Are you curious about how NewRelic is utilizing MLOps in monitoring and observability? Well, you’ve come to the right place. In this blog post, we’ll dive into the world of MLOps and how NewRelic is using it to improve their monitoring and observability.
What is MLOps?
Before we get into how NewRelic is using MLOps, let’s first define what it is. MLOps is a set of best practices for managing the lifecycle of machine learning models. MLOps helps to streamline the process of training, deploying, and updating machine learning models.
MLOps is a relatively new field that has emerged due to the growing demand for machine learning models in various industries. MLOps is closely related to DevOps, which is a set of practices for managing the lifecycle of software applications.
How is NewRelic using MLOps?
NewRelic is a leading observability platform that helps organizations monitor their software applications and infrastructure. NewRelic has been using machine learning models for quite some time to improve the accuracy of their monitoring and observability tools.
NewRelic has recently started using MLOps to manage the lifecycle of their machine learning models. This has helped them to improve the efficiency of their machine learning operations and reduce the time it takes to deploy new models.

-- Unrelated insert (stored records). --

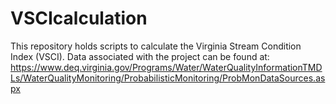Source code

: # VSCIcalculation
This repository holds scripts to calculate the Virginia Stream Condition Index (VSCI). Data associated with the project can be found at: https://www.deq.virginia.gov/Programs/Water/WaterQualityInformationTMDLs/WaterQualityMonitoring/ProbabilisticMonitoring/ProbMonDataSources.aspx
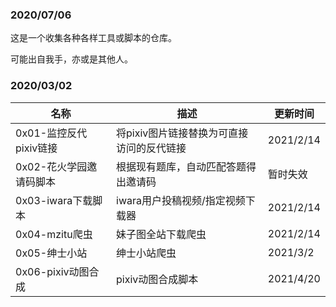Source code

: ### 2020/07/06

这是一个收集各种各样工具或脚本的仓库。

可能出自我手，亦或是其他人。



### 2020/03/02

| 名称                    | 描述                                      | 更新时间  |
| ----------------------- | ----------------------------------------- | --------- |
| 0x01-监控反代pixiv链接  | 将pixiv图片链接替换为可直接访问的反代链接 | 2021/2/14 |
| 0x02-花火学园邀请码脚本 | 根据现有题库，自动匹配答题得出邀请码      | 暂时失效  |
| 0x03-iwara下载脚本      | iwara用户投稿视频/指定视频下载器          | 2021/2/14 |
| 0x04-mzitu爬虫          | 妹子图全站下载爬虫                        | 2021/2/14 |
| 0x05-绅士小站           | 绅士小站爬虫                              | 2021/3/2  |
| 0x06-pixiv动图合成      | pixiv动图合成脚本                         | 2021/4/20 |

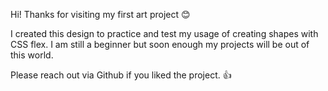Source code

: Hi! Thanks for visiting my first art project 😊

I created this design to practice and test my usage of creating shapes with CSS flex. I am still a beginner but soon enough my projects will be out of this world.

Please reach out via Github if you liked the project. 👍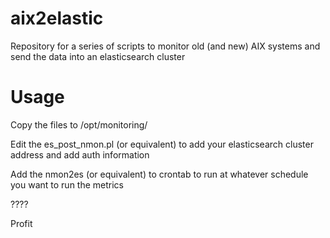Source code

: # aix2elastic
Repository for a series of scripts to monitor old (and new) AIX systems and send the data into an elasticsearch cluster

# Usage
Copy the files to /opt/monitoring/

Edit the es_post_nmon.pl (or equivalent) to add your elasticsearch cluster address and add auth information

Add the nmon2es (or equivalent) to crontab to run at whatever schedule you want to run the metrics

????

Profit
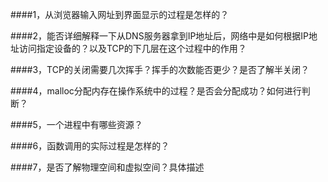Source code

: 

####1，从浏览器输入网址到界面显示的过程是怎样的？


####2，能否详细解释一下从DNS服务器拿到IP地址后，网络中是如何根据IP地址访问指定设备的？以及TCP的下几层在这个过程中的作用？


####3，TCP的关闭需要几次挥手？挥手的次数能否更少？是否了解半关闭？


####4，malloc分配内存在操作系统中的过程？是否会分配成功？如何进行判断？


####5，一个进程中有哪些资源？


####6，函数调用的实际过程是怎样的？


####7，是否了解物理空间和虚拟空间？具体描述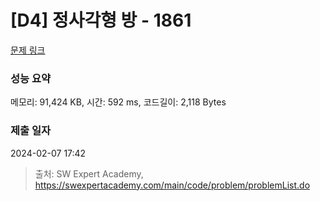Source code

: # [D4] 정사각형 방 - 1861 

[문제 링크](https://swexpertacademy.com/main/code/problem/problemDetail.do?contestProbId=AV5LtJYKDzsDFAXc) 

### 성능 요약

메모리: 91,424 KB, 시간: 592 ms, 코드길이: 2,118 Bytes

### 제출 일자

2024-02-07 17:42



> 출처: SW Expert Academy, https://swexpertacademy.com/main/code/problem/problemList.do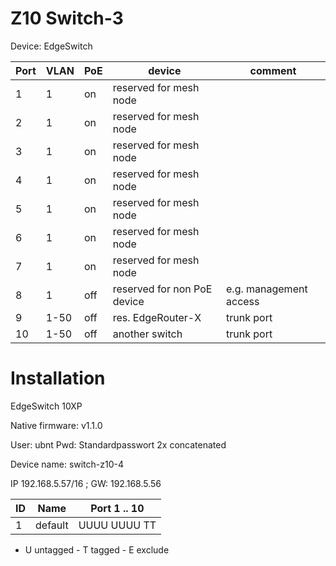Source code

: # Z10 Switch-3

Device: EdgeSwitch

Port | VLAN | PoE | device                     | comment
-----|------|-----|----------------------------|--------
   1 |  1   | on  | reserved for mesh node     |  
   2 |  1   | on  | reserved for mesh node     |
   3 |  1   | on  | reserved for mesh node     |
   4 |  1   | on  | reserved for mesh node     |
   5 |  1   | on  | reserved for mesh node     |
   6 |  1   | on  | reserved for mesh node     |
   7 |  1   | on  | reserved for mesh node     |
   8 |  1   | off | reserved for non PoE device| e.g. management access |
   9 | 1-50 | off | res. EdgeRouter-X          | trunk port
  10 | 1-50 | off | another switch             | trunk port

# Installation

EdgeSwitch 10XP

Native firmware: v1.1.0

User: ubnt
Pwd: Standardpasswort 2x concatenated

Device name: switch-z10-4

IP 192.168.5.57/16 ; GW: 192.168.5.56

ID | Name   |Port 1 .. 10
---|--------|------------
1  | default|UUUU UUUU TT

* U untagged - T tagged - E exclude
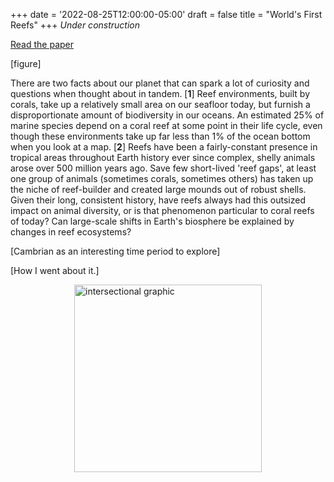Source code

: +++
date = '2022-08-25T12:00:00-05:00'
draft = false
title = "World's First Reefs"
+++
*Under construction*

<a href="/files/manzuk2023_archaeos.pdf" target="_blank">Read the paper</a>

[figure]

There are two facts about our planet that can spark a lot of curiosity and questions when thought about in tandem. [**1**] Reef environments, built by corals, take up a relatively small area on our seafloor today, but furnish a disproportionate amount of biodiversity in our oceans. An estimated 25% of marine species depend on a coral reef at some point in their life cycle, even though these environments take up far less than 1% of the ocean bottom when you look at a map. [**2**] Reefs have been a fairly-constant presence in tropical areas throughout Earth history ever since complex, shelly animals arose over 500 million years ago. Save few short-lived 'reef gaps', at least one group of animals (sometimes corals, sometimes others) has taken up the niche of reef-builder and created large mounds out of robust shells. Given their long, consistent history, have reefs always had this outsized impact on animal diversity, or is that phenomenon particular to coral reefs of today? Can large-scale shifts in Earth's biosphere be explained by changes in reef ecosystems?

[Cambrian as an interesting time period to explore]

[How I went about it.]

<img src="/images/intersection_graphics/branching_archaeos.pdf" alt="intersectional graphic" style="display: block; margin: 0 auto; width: 300px;">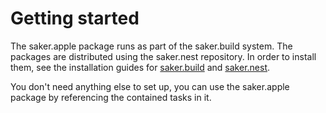 # Getting started

The saker.apple package runs as part of the saker.build system. The packages are distributed using the saker.nest repository. In order to install them, see the installation guides for [saker.build](root:/saker.build/doc/installation.html) and [saker.nest](root:/saker.nest/doc/installation.html). 

You don't need anything else to set up, you can use the saker.apple package by referencing the contained tasks in it.
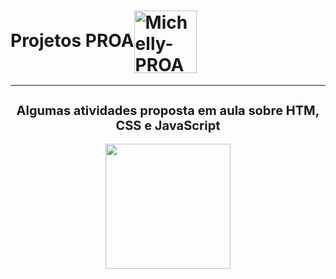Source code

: # Projetos PROA<img align="center" title="PROA" alt="Michelly-PROA" height="100" width="auto" src="https://user-images.githubusercontent.com/101263547/174235340-22a7f506-6cd7-4c01-8d6d-b1d1eae9b50b.png">

<hr>

<div align="center">
  
<h2 style = "font-size:20px;"> Algumas atividades proposta em aula sobre HTM, CSS  e JavaScript </h2>
  
<img height="200em" src="https://user-images.githubusercontent.com/101263547/174236469-90d0a839-0729-4ea6-8528-f73245766272.gif">
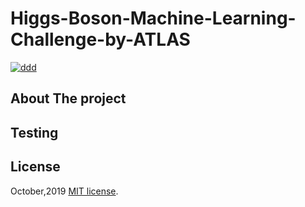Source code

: # Higgs-Boson-Machine-Learning-Challenge-by-ATLAS


<a align="center" href="https://ibb.co/mhzwBFP"><img src="https://i.ibb.co/XFJg4kG/ddd.png" alt="ddd" border="0"></a>


## About The project 



## Testing 


## License
October,2019
[MIT license](http://opensource.org/licenses/MIT).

Benefits of Using MLOps in Monitoring and Observability
Using MLOps in monitoring and observability provides several benefits. Let’s take a closer look at some of them.
Faster Deployment
MLOps helps to streamline the process of deploying machine learning models. This results in faster deployment times and faster time to market for new features and functionalities.
Improved Scalability
MLOps helps to improve the scalability of machine learning models. This means that organizations can handle more data and more complex models without sacrificing performance.
Better Accuracy
MLOps helps to improve the accuracy of machine learning models. This means that organizations can make better predictions and detect anomalies more accurately.
Reduced Costs
MLOps helps to reduce the costs associated with managing machine learning models. This is because MLOps automates many of the tasks associated with managing machine learning models, reducing the need for manual intervention.
Conclusion
In conclusion, NewRelic is using MLOps to improve their monitoring and observability tools. MLOps provides several benefits, including faster deployment, improved scalability, better accuracy, and reduced costs. As machine learning continues to play an important role in various industries, MLOps will become increasingly important for managing the lifecycle of machine learning models.